Task details:
Can you quote, word for word, every line from the first line of the records below through the line containing "PER-APP-001 | Approve", and nothing else?

[Plain-text document sources]
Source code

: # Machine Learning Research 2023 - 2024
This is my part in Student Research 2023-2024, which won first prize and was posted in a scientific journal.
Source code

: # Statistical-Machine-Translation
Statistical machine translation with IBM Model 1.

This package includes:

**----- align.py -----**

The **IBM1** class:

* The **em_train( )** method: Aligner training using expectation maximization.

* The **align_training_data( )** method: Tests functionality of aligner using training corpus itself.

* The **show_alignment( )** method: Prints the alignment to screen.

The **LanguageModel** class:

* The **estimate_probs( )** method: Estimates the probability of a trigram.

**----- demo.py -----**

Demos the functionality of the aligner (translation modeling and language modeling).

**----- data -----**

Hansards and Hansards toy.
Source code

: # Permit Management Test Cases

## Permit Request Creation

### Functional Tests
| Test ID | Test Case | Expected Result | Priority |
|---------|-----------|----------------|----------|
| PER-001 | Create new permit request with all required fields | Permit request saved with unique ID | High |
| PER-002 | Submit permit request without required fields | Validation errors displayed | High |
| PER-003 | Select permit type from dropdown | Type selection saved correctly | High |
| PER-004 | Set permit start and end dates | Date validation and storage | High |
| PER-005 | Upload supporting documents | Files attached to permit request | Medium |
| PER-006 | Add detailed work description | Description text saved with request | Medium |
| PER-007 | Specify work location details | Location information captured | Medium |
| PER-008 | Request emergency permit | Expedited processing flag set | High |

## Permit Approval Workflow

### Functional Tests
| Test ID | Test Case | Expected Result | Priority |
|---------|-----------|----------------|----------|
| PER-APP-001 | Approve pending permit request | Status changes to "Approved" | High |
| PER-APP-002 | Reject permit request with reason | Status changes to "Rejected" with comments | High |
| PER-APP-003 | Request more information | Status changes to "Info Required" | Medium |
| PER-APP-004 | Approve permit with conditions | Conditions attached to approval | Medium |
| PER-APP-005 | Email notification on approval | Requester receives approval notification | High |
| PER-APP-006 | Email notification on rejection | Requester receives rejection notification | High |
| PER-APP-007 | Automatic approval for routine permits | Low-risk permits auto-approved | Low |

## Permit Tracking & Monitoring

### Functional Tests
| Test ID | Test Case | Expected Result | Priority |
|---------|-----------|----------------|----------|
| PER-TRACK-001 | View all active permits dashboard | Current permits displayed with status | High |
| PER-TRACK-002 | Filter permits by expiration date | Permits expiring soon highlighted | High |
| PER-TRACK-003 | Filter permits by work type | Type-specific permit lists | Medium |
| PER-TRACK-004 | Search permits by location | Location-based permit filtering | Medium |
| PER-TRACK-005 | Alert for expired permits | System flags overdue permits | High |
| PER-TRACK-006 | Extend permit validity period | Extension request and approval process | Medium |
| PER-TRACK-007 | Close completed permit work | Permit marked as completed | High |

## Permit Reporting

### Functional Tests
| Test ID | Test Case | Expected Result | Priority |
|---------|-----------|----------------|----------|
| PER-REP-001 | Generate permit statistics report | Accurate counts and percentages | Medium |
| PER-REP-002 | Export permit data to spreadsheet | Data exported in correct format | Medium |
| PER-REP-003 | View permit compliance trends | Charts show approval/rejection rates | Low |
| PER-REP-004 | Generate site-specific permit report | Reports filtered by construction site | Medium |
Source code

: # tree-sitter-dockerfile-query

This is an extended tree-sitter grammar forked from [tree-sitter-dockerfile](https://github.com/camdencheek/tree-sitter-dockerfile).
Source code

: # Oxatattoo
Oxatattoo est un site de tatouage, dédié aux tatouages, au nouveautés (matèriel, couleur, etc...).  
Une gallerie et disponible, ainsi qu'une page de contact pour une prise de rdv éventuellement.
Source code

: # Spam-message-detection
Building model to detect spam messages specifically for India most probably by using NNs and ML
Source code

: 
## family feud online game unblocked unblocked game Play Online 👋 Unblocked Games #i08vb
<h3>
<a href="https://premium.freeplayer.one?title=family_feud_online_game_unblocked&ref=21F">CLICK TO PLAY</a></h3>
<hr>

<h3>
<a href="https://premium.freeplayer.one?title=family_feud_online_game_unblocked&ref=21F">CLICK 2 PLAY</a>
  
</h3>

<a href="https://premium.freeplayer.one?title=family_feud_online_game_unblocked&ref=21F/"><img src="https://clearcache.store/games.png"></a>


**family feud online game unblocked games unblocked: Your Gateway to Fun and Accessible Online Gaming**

Response to this task:
Source code

: # Machine Learning Research 2023 - 2024
This is my part in Student Research 2023-2024, which won first prize and was posted in a scientific journal.
Source code

: # Statistical-Machine-Translation
Statistical machine translation with IBM Model 1.

This package includes:

**----- align.py -----**

The **IBM1** class:

* The **em_train( )** method: Aligner training using expectation maximization.

* The **align_training_data( )** method: Tests functionality of aligner using training corpus itself.

* The **show_alignment( )** method: Prints the alignment to screen.

The **LanguageModel** class:

* The **estimate_probs( )** method: Estimates the probability of a trigram.

**----- demo.py -----**

Demos the functionality of the aligner (translation modeling and language modeling).

**----- data -----**

Hansards and Hansards toy.
Source code

: # Permit Management Test Cases

## Permit Request Creation

### Functional Tests
| Test ID | Test Case | Expected Result | Priority |
|---------|-----------|----------------|----------|
| PER-001 | Create new permit request with all required fields | Permit request saved with unique ID | High |
| PER-002 | Submit permit request without required fields | Validation errors displayed | High |
| PER-003 | Select permit type from dropdown | Type selection saved correctly | High |
| PER-004 | Set permit start and end dates | Date validation and storage | High |
| PER-005 | Upload supporting documents | Files attached to permit request | Medium |
| PER-006 | Add detailed work description | Description text saved with request | Medium |
| PER-007 | Specify work location details | Location information captured | Medium |
| PER-008 | Request emergency permit | Expedited processing flag set | High |

## Permit Approval Workflow

### Functional Tests
| Test ID | Test Case | Expected Result | Priority |
|---------|-----------|----------------|----------|
| PER-APP-001 | Approve pending permit request | Status changes to "Approved" | High |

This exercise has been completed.